• _Task to complete_
Copy word for word, please, the lines of the entries below running from the one containing "CGTN金砖#VLOG#系列：金山大学的古人类化石厉害了.mp4 - 11.20 MB" to the one containing "BBCNews20180725B.flv - 12.00 MB", both ends included.

[Excerpts from a dataset]
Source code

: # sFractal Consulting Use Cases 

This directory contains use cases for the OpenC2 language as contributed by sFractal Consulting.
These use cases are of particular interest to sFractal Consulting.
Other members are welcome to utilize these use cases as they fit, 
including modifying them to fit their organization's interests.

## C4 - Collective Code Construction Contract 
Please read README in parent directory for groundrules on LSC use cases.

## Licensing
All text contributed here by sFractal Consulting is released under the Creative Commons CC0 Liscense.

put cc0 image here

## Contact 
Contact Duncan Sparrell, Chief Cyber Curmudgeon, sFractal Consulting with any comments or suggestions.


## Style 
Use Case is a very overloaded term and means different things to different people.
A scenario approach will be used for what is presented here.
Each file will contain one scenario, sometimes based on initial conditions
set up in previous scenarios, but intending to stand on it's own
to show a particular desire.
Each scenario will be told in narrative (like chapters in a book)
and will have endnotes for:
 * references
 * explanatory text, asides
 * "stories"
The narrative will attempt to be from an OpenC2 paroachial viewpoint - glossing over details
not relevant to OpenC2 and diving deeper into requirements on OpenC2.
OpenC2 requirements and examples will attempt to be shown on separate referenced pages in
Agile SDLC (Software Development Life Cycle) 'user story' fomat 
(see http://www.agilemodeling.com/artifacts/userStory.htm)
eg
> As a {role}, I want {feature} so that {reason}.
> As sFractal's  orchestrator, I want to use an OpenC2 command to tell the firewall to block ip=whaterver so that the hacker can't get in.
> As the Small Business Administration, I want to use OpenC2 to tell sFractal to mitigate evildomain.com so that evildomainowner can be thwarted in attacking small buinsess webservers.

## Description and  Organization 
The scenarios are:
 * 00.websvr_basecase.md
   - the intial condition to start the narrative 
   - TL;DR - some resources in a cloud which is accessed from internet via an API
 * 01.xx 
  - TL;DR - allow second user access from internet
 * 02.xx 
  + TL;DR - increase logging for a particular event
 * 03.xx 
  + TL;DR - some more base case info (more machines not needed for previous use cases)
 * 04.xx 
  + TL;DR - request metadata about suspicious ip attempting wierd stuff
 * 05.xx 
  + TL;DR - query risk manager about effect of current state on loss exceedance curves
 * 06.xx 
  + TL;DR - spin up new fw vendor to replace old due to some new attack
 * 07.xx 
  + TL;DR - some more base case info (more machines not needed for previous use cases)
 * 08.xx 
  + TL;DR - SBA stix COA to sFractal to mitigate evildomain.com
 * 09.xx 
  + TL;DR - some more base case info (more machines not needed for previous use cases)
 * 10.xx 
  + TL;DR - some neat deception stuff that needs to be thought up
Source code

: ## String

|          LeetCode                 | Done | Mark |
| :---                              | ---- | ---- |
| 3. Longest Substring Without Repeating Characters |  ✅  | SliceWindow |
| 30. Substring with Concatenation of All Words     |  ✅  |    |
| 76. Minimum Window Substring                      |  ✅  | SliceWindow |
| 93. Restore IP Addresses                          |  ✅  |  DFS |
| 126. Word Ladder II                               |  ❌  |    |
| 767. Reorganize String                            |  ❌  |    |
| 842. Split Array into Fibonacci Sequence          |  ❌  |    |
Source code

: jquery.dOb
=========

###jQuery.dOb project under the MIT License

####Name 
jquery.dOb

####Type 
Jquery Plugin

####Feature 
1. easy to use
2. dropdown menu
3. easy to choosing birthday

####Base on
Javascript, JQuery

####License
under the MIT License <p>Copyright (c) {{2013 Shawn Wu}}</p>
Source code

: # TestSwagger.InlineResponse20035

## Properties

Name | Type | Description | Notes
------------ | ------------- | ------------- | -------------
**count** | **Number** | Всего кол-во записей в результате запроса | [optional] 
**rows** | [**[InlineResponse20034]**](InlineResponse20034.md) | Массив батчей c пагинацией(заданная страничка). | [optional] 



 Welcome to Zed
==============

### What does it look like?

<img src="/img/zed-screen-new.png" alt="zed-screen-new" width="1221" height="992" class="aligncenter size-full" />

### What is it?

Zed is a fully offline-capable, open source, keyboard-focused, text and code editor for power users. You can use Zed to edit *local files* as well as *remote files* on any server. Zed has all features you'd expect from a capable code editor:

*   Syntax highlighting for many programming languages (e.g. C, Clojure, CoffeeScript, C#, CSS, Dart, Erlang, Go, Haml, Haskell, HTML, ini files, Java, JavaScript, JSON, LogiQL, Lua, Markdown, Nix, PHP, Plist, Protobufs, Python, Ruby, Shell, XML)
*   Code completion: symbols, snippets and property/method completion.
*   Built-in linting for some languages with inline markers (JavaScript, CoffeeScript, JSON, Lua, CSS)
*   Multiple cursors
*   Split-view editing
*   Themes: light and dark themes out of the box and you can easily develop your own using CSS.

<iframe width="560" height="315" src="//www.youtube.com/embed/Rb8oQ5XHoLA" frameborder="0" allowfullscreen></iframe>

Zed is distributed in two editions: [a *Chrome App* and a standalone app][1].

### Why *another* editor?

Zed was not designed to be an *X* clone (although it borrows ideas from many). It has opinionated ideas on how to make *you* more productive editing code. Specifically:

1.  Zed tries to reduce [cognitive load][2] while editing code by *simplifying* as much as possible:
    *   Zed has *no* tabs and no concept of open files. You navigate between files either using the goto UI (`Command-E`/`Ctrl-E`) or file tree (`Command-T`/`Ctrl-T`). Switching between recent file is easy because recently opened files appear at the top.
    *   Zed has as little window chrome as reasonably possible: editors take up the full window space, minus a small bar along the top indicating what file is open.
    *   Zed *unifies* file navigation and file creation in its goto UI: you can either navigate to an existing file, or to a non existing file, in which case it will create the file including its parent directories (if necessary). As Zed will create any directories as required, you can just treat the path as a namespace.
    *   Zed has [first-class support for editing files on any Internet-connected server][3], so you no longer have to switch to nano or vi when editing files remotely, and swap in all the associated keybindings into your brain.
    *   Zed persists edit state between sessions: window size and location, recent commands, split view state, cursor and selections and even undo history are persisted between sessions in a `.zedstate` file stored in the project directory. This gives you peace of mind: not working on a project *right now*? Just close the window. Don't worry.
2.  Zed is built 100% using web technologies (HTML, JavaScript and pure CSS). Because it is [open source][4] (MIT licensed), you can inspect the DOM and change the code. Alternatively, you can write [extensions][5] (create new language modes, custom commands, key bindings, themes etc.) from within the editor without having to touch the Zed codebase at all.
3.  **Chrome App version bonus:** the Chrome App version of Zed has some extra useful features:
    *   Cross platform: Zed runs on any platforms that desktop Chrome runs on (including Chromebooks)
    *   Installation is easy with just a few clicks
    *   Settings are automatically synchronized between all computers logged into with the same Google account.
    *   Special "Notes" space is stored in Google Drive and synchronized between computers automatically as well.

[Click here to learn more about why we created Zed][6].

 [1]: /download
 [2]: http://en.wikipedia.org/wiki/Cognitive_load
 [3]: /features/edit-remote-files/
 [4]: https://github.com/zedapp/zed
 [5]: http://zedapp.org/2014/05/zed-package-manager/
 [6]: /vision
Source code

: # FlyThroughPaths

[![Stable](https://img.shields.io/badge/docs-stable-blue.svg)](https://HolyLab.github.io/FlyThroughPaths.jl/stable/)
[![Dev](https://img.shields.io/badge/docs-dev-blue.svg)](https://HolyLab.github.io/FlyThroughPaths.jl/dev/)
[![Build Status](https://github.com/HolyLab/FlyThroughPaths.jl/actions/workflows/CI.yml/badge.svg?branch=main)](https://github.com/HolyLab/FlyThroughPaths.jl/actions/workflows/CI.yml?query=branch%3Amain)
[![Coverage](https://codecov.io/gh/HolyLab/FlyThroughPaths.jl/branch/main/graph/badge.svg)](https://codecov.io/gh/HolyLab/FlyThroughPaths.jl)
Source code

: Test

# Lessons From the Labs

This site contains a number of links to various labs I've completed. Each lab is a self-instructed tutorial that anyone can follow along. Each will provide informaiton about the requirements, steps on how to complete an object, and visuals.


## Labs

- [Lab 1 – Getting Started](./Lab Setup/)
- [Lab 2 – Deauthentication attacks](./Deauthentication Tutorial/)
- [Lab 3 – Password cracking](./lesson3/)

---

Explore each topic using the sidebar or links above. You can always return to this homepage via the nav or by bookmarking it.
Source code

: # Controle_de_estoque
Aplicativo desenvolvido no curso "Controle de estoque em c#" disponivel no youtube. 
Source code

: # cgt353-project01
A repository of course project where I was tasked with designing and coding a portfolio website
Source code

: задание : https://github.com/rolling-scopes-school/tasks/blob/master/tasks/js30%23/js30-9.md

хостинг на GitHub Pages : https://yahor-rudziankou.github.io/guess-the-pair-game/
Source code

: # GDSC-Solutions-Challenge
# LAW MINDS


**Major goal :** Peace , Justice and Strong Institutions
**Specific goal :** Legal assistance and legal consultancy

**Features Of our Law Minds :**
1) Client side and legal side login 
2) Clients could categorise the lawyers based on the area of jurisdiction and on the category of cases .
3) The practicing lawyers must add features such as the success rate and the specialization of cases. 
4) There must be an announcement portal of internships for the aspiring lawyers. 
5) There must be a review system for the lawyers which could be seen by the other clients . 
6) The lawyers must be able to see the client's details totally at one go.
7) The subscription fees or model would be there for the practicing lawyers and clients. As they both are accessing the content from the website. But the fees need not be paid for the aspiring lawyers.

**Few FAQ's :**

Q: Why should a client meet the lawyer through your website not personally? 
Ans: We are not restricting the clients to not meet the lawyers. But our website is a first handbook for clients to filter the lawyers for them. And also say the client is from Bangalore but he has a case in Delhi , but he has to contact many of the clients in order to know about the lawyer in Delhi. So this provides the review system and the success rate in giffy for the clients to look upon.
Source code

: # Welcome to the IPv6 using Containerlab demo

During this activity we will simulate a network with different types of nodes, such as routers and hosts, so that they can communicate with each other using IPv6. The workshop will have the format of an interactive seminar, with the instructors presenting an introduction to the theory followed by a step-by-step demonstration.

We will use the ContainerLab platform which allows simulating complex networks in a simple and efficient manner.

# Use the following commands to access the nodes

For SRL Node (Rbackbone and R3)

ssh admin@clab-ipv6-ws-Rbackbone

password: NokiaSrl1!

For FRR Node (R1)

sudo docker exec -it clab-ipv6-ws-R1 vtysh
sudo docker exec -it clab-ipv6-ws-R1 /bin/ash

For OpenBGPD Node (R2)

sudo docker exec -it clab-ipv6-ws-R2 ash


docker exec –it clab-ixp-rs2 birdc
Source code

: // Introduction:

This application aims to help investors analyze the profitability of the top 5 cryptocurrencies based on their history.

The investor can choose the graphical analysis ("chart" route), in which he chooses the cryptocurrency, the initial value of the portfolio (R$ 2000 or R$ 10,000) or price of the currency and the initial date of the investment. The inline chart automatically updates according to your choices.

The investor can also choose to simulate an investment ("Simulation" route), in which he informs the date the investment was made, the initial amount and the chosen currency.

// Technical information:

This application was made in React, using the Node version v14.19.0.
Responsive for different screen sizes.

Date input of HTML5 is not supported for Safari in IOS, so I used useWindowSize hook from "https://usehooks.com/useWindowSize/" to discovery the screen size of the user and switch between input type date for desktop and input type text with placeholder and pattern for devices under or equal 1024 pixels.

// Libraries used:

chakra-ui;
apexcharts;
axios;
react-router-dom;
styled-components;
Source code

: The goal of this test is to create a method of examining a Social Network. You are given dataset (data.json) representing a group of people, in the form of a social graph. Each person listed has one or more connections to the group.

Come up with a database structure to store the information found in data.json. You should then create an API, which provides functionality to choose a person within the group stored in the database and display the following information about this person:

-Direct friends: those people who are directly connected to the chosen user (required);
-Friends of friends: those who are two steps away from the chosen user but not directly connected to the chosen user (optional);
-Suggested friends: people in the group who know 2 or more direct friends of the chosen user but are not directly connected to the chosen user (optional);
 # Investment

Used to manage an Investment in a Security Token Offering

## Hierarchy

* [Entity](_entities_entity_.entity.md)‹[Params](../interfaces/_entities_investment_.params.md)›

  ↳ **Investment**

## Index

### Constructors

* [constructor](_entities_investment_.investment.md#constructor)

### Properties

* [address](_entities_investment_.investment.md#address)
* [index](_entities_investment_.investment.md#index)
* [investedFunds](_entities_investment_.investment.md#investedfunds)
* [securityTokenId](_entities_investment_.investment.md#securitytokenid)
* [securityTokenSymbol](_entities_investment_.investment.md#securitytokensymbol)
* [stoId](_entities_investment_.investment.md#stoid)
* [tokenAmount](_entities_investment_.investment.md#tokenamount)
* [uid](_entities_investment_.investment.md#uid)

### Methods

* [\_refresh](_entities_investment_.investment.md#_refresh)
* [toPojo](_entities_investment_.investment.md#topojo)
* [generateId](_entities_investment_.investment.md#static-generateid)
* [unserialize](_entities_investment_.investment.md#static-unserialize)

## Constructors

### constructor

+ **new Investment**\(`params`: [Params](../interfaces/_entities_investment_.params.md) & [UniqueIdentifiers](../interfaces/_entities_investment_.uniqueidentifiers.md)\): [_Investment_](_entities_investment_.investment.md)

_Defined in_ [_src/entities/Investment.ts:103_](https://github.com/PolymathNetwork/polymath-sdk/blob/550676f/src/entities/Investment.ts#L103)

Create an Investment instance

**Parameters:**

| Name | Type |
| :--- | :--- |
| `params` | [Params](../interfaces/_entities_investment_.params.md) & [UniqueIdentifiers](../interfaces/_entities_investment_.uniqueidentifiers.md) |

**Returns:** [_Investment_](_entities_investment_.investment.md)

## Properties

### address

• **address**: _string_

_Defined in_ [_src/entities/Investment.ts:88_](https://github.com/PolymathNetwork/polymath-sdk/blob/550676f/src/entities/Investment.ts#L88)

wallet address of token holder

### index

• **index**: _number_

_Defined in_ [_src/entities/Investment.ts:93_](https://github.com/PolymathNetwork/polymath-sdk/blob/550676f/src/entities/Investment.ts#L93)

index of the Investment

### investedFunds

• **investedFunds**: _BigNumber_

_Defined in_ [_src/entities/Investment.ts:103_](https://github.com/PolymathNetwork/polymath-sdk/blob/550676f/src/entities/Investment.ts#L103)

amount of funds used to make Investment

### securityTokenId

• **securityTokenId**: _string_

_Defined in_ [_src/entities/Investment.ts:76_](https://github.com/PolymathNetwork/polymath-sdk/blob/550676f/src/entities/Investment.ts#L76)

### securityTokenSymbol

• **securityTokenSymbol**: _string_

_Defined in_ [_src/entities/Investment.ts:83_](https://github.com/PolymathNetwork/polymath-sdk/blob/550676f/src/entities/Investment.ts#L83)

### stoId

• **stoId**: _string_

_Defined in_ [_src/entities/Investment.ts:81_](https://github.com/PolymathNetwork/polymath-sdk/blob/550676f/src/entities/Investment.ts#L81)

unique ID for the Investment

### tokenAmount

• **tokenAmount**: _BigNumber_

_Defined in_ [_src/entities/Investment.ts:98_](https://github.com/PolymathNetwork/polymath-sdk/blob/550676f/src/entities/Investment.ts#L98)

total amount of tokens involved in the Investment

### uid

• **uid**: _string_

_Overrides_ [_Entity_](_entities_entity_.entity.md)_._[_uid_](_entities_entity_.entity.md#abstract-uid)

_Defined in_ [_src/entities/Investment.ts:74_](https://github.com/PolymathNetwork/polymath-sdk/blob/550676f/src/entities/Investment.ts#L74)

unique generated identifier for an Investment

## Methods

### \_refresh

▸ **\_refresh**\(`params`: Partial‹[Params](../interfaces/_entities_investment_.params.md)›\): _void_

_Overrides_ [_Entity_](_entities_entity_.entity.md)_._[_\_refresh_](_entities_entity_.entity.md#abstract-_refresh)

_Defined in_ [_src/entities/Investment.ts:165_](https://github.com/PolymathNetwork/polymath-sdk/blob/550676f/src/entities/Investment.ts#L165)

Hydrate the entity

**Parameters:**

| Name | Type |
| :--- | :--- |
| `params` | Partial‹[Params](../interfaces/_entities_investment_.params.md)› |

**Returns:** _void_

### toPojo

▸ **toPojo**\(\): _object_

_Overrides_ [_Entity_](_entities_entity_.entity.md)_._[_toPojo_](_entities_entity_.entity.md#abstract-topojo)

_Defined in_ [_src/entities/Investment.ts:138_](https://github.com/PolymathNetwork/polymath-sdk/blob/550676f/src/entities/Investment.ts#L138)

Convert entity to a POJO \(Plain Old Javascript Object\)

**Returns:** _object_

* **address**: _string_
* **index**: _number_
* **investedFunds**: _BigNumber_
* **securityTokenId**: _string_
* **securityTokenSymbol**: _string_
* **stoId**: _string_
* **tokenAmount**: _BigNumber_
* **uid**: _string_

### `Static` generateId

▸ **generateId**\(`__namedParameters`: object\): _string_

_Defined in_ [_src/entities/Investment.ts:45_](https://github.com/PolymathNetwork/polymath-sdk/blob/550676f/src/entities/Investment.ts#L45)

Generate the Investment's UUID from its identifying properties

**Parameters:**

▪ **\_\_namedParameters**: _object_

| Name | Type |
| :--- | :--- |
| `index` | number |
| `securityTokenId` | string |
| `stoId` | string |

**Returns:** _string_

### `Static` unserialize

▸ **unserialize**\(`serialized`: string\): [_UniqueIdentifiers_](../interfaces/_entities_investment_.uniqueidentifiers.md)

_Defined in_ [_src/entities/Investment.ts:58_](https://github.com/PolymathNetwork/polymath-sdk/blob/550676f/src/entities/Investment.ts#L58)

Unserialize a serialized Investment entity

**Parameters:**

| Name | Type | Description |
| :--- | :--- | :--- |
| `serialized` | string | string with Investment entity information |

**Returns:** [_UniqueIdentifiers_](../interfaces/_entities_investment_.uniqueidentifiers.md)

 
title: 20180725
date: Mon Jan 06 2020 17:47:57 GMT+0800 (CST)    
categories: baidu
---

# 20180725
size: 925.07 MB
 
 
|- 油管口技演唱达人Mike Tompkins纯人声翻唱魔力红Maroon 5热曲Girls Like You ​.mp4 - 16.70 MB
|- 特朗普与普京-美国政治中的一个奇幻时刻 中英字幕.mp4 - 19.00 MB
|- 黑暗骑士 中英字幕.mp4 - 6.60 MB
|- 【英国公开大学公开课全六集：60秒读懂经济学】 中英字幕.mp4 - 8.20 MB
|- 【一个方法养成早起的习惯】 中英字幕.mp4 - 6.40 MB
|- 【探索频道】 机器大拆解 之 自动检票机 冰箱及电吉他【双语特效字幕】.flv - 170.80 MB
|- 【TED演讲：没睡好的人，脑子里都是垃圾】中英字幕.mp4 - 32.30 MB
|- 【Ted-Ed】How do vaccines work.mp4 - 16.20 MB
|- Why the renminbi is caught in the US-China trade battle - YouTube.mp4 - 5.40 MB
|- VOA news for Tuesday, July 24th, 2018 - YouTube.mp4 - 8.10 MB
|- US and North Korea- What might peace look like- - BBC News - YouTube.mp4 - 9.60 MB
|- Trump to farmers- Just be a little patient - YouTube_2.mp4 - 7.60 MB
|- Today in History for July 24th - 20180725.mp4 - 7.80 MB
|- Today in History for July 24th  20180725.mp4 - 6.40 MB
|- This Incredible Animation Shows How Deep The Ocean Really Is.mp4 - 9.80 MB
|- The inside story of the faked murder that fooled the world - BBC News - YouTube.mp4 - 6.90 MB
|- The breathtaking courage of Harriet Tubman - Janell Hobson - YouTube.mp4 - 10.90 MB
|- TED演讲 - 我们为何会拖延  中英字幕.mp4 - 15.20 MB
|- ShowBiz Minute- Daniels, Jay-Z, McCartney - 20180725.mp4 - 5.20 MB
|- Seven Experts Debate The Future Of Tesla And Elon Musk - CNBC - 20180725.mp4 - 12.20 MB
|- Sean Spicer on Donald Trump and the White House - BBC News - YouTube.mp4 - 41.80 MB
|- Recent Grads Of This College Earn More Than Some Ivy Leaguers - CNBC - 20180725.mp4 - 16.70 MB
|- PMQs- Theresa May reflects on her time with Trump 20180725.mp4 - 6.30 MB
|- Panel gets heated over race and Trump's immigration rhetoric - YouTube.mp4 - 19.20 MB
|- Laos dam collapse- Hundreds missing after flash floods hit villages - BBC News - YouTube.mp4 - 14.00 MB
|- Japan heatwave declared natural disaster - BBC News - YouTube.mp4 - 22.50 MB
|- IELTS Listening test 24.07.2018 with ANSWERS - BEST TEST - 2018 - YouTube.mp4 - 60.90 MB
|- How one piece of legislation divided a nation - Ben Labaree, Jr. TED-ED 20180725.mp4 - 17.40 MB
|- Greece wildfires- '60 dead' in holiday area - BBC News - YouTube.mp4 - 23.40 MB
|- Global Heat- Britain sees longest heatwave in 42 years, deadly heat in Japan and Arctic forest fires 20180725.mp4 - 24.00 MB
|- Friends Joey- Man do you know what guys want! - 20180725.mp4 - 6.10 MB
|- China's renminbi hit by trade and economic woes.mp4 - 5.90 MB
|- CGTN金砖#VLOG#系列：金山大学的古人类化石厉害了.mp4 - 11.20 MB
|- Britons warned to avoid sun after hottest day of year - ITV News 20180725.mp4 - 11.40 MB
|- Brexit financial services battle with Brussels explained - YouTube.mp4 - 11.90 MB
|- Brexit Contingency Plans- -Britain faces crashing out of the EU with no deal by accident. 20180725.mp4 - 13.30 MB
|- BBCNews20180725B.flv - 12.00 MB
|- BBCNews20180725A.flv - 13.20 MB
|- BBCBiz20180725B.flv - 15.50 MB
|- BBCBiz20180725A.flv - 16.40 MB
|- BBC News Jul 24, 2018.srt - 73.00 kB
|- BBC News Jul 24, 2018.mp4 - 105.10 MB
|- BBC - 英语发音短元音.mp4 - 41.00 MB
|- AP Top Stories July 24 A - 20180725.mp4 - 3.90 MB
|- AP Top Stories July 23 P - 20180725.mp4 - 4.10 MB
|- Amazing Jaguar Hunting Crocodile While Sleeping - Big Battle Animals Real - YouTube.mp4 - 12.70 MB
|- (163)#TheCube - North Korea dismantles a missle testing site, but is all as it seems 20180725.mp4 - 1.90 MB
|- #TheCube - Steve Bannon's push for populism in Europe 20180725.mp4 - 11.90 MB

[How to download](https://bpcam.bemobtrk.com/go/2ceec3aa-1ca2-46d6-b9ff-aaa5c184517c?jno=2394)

• _Written solution_
|- CGTN金砖#VLOG#系列：金山大学的古人类化石厉害了.mp4 - 11.20 MB
|- Britons warned to avoid sun after hottest day of year - ITV News 20180725.mp4 - 11.40 MB
|- Brexit financial services battle with Brussels explained - YouTube.mp4 - 11.90 MB
|- Brexit Contingency Plans- -Britain faces crashing out of the EU with no deal by accident. 20180725.mp4 - 13.30 MB
|- BBCNews20180725B.flv - 12.00 MB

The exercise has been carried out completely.